In any world conflict, one of the primary threats posed is cyber actors disabling or destroying the core infrastructure of the adversary. Based on the global reaction to the current world conflict, countries fear reprisals. The worry is, will there be collateral damage to the critical infrastructure of other countries not directly involved in the current conflict – whether it be energy infrastructure, water supply or financial systems.
That’s especially concerning given that in the United States, nuclear facilities, water systems, highways and other critical infrastructure elements have not been maintained to the extent they should be, including the software and technology that support it.
As a result, cyber concerns around critical infrastructure are realistic. “The convergence of [information technology] and [operational technology (OT)], along with the layering of third-party digital products and services over legacy systems in critical infrastructure often compounds the limited visibility and control security teams have.

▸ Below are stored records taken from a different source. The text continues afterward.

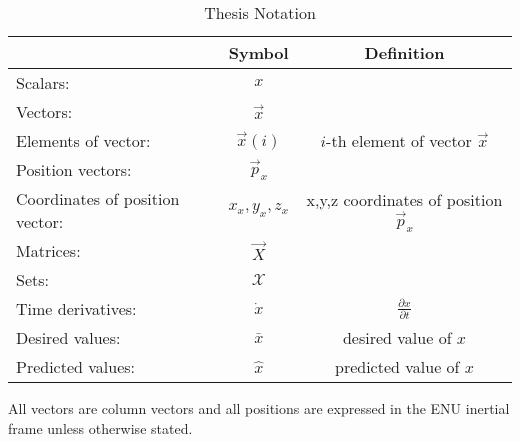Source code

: \setlength\arrayrulewidth{1.2pt}
\let\oldarraystretch\arraystretch
\renewcommand{\arraystretch}{1.2}
\begin{table}[H]
\begin{center}
\begin{tabular}{ l | c | c }
	& Symbol & Definition \\\hline
	Scalars: & $x$ & \\ 
	Vectors: & $\vec{x}$ & \\  
	Elements of vector: & $\vec{x}(i)$ & $i$-th element of vector $\vec x$\\ 
	Position vectors: & $\vec p_x$ & \\
	Coordinates of position vector: &$x_x, y_x, z_x$&x,y,z coordinates of position $\vec p_x$\\
	Matrices: & $\vec{X}$ & \\
	Sets: & $\mathcal{X}$ & \\
	Time derivatives: & $\dot{x}$ & $\frac{\partial x}{\partial t}$ \\
	Desired values: & $\bar{x} $&  desired value of $x$ \\
	Predicted values: & $\hat{x} $&  predicted value of $x$ 
	\label{tab:Notation}
\end{tabular}
\caption{Thesis Notation}
\end{center}
\end{table}
All vectors are column vectors and all positions are expressed in the \ac{ENU} inertial frame unless otherwise stated.




\let\arraystretch\oldarraystretch


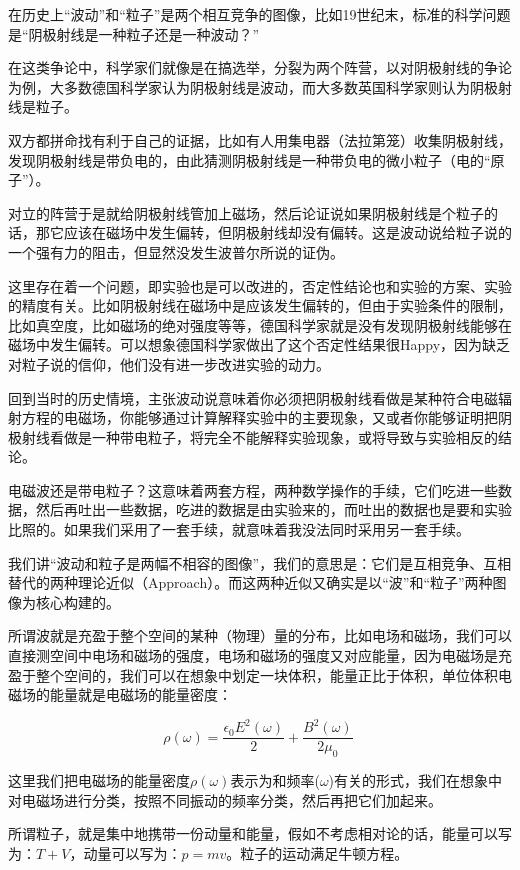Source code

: 在历史上“波动”和“粒子”是两个相互竞争的图像，比如19世纪末，标准的科学问题是“阴极射线是一种粒子还是一种波动？”

在这类争论中，科学家们就像是在搞选举，分裂为两个阵营，以对阴极射线的争论为例，大多数德国科学家认为阴极射线是波动，而大多数英国科学家则认为阴极射线是粒子。

双方都拼命找有利于自己的证据，比如有人用集电器（法拉第笼）收集阴极射线，发现阴极射线是带负电的，由此猜测阴极射线是一种带负电的微小粒子（电的“原子”）。

对立的阵营于是就给阴极射线管加上磁场，然后论证说如果阴极射线是个粒子的话，那它应该在磁场中发生偏转，但阴极射线却没有偏转。这是波动说给粒子说的一个强有力的阻击，但显然没发生波普尔所说的证伪。

这里存在着一个问题，即实验也是可以改进的，否定性结论也和实验的方案、实验的精度有关。比如阴极射线在磁场中是应该发生偏转的，但由于实验条件的限制，比如真空度，比如磁场的绝对强度等等，德国科学家就是没有发现阴极射线能够在磁场中发生偏转。可以想象德国科学家做出了这个否定性结果很Happy，因为缺乏对粒子说的信仰，他们没有进一步改进实验的动力。

回到当时的历史情境，主张波动说意味着你必须把阴极射线看做是某种符合电磁辐射方程的电磁场，你能够通过计算解释实验中的主要现象，又或者你能够证明把阴极射线看做是一种带电粒子，将完全不能解释实验现象，或将导致与实验相反的结论。

电磁波还是带电粒子？这意味着两套方程，两种数学操作的手续，它们吃进一些数据，然后再吐出一些数据，吃进的数据是由实验来的，而吐出的数据也是要和实验比照的。如果我们采用了一套手续，就意味着我没法同时采用另一套手续。

我们讲“波动和粒子是两幅不相容的图像”，我们的意思是：它们是互相竞争、互相替代的两种理论近似（Approach）。而这两种近似又确实是以“波”和“粒子”两种图像为核心构建的。

所谓波就是充盈于整个空间的某种（物理）量的分布，比如电场和磁场，我们可以直接测空间中电场和磁场的强度，电场和磁场的强度又对应能量，因为电磁场是充盈于整个空间的，我们可以在想象中划定一块体积，能量正比于体积，单位体积电磁场的能量就是电磁场的能量密度：

\begin{equation}
\rho(\omega) = \frac{\epsilon_0 E^2(\omega)}{2} + \frac{B^2(\omega)}{2 \mu_0}~
\end{equation}

这里我们把电磁场的能量密度$\rho(\omega) $表示为和频率($\omega$)有关的形式，我们在想象中对电磁场进行分类，按照不同振动的频率分类，然后再把它们加起来。

所谓粒子，就是集中地携带一份动量和能量，假如不考虑相对论的话，能量可以写为：$T + V$，动量可以写为：$p = mv$。粒子的运动满足牛顿方程。

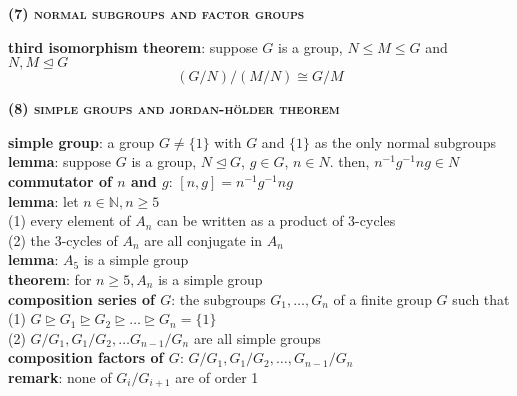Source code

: \documentclass[a4paper]{article}
\begin{document}
\begin{multicols}{2}
\begin{framed}
	\begin{center}
		\textbf{\textsc{(7) normal subgroups and factor groups}}
	\end{center}
	
	\noindent
	\textbf{third isomorphism theorem}: suppose $G$ is a group, $N \leq M \leq G$ and $N, M \unlhd G$
	$$(G / N) / (M / N) \cong G / M$$
\end{framed}

\begin{framed}
	\begin{center}
		\textbf{\textsc{(8) simple groups and jordan-h\"older theorem}}
	\end{center}
	
	\noindent
	\textbf{simple group}: a group $G \neq \{1\}$ with $G$ and $\{1\}$ as the only normal subgroups\\
	
	\noindent
	\textbf{lemma}: suppose $G$ is a group, $N \unlhd G$, $g \in G$, $n \in N$. then, $n^{-1}g^{-1}ng \in N$\\
	
	\noindent
	\textbf{commutator of $n$ and $g$}: $[n, g] = n^{-1}g^{-1}ng$\\
	
	\noindent
	\textbf{lemma}: let $n \in \mathbb{N}, n \geq 5$\\
	(1) every element of $A_n$ can be written as a product of 3-cycles\\
	(2) the 3-cycles of $A_n$ are all conjugate in $A_n$\\
	
	\noindent
	\textbf{lemma}: $A_5$ is a simple group\\
	
	\noindent
	\textbf{theorem}: for $n \geq 5, A_n$ is a simple group\\
	
	\noindent
	\textbf{composition series of $G$}: the subgroups $G_1, \dots, G_n$ of a finite group $G$ such that\\
	(1) $G \unrhd G_1 \unrhd G_2 \unrhd \dots \unrhd G_n = \{1\}$\\
	(2) $G / G_1, G_1 / G_2, \dots G_{n-1} / G_n$ are all simple groups\\
	
	\noindent
	\textbf{composition factors of $G$}: $G / G_1, G_1 / G_2, \dots, G_{n-1} / G_n$\\
	
	\noindent
	\textbf{remark}: none of $G_i / G_{i + 1}$ are of order 1\\
	

\end{framed}
\end{multicols}
\end{document}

State and local governments were seeing increased threats against critical infrastructure. Security software found that such attacks increased 102% in the first half of 2021. On March 7, the FBI issued a flash warning about ransomware, which had been identified as affecting at least 52 entities across 10 critical infrastructure sectors. In February, it issued an advisory about ransomware that had compromised businesses in at least three U.S. critical infrastructure sectors.
Resource constraints such as budgets and staffing are also issues. For example, some smaller agencies and townships don’t have an IT department, forcing them to outsource cybersecurity or rely on unskilled employees. Congress’s recent allocation of $2 billion to cybersecurity in the Bipartisan Infrastructure Law can help because the funds can be applied to critical infrastructure upgrades at all levels of government.
Two things that agencies must focus on are implementing information and technology management best practices, such as multifactor authentication, network segmentation and access control, and implementing quantitative risk management. Modernisation can also bolster security. “As agencies look to adopt cloud, they should choose a cloud vendor that can meet or exceed their defined data and security requirements.
In the long term, however, agencies must adopt a security framework. He recommends the National Institute of Standards and Technology’s Cybersecurity Framework and participating in InfraGard, a partnership between the FBI and the private sector for the protection of U.S. critical infrastructure. Agencies can gain access to guidance, conferences, webinars and alerts of the latest cyber threats. State and local entities can get involved in their localised section of InfraGard for their state or city.
As reported by OpenGov Asia, to improve coordination and bolster cybersecurity efforts related to data collection and information sharing, New York has launched the Joint Security Operations Center (JSOC) to bring together federal, state, county, local governments and critical infrastructure partners. JSOC will provide leaders from across the state a comprehensive overview of the cyber-threat landscape and improve coordination regarding threat intelligence and incident response.
JSOC will become a first-of-its-kind data-sharing hub designed to improve New York’s cybersecurity posture, officials said. The centre will be headquartered in Brooklyn and offer cybersecurity teams a centralized view of threat data from federal, state, city and county governments, critical businesses and utilities.
This project is part of Hochul’s budget for the 2023 fiscal year, which allocates a historic $61.9 million toward cybersecurity. It will expand New York’s cyber red team program that will broaden the phishing defences, increase vulnerability scanning, expand penetration testing and deliver other cyber incident response services. These investments will ensure that the state can isolate and protect parts of its system if one part of the network is attacked.